= TASK DESCRIPTION =
In the records below, find the line holding "prospectively; the operational" and the line holding "Positive sample-average skill". Set down both, with every line between them, exactly.
TASK INPUTS Start Marker
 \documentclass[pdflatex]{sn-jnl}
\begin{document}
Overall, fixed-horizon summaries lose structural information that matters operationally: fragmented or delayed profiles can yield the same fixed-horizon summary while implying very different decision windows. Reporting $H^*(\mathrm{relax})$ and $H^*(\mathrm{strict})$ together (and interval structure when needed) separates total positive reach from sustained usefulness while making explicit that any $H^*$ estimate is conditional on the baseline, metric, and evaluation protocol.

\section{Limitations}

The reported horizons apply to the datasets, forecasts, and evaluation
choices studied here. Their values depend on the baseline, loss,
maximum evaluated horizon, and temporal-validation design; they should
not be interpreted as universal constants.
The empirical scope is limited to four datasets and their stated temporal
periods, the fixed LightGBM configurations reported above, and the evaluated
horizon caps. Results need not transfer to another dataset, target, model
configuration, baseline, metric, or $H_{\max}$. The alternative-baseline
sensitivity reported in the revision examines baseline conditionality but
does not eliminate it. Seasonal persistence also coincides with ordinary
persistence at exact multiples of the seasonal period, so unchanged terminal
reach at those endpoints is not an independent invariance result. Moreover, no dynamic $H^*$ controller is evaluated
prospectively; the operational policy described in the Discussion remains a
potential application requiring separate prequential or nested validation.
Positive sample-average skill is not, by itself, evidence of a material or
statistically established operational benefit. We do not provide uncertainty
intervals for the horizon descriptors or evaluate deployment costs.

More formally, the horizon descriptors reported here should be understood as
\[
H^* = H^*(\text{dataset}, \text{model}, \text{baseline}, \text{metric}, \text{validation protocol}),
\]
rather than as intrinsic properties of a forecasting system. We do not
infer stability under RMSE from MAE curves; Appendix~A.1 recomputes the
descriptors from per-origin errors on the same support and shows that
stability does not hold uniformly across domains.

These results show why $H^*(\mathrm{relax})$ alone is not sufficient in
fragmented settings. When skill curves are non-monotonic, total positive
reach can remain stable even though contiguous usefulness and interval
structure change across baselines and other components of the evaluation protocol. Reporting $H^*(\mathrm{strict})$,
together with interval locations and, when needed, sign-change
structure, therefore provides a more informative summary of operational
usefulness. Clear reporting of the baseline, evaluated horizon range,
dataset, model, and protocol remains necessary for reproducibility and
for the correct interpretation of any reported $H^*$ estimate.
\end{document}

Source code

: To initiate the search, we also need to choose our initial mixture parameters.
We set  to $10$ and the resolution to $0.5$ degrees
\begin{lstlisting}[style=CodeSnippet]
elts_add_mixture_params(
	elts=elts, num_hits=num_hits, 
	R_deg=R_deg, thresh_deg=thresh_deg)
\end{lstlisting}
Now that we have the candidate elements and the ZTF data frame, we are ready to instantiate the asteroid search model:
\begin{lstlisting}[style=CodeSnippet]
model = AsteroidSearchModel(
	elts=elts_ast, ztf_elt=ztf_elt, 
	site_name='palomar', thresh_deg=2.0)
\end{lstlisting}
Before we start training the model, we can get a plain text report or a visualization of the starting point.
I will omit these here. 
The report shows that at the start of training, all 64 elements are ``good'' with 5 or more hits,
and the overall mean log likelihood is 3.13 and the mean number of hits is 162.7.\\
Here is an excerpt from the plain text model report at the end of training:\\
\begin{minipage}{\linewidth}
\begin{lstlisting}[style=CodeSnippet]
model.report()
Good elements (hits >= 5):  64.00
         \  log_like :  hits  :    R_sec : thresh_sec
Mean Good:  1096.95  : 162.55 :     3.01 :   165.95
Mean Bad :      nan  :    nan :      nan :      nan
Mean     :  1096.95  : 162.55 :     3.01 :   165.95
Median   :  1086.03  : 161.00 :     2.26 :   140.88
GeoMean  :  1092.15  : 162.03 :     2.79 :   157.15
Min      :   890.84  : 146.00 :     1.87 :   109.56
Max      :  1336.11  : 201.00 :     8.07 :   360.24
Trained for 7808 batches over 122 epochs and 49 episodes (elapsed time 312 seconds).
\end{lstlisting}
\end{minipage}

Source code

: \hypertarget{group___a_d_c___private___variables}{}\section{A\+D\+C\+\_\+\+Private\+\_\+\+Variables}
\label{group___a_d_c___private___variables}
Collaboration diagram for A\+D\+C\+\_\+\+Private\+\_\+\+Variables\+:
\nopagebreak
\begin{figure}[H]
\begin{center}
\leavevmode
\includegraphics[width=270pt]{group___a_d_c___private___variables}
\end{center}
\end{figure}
TASK INPUTS End Marker
= TASK RESULT =
prospectively; the operational policy described in the Discussion remains a
potential application requiring separate prequential or nested validation.
Positive sample-average skill is not, by itself, evidence of a material or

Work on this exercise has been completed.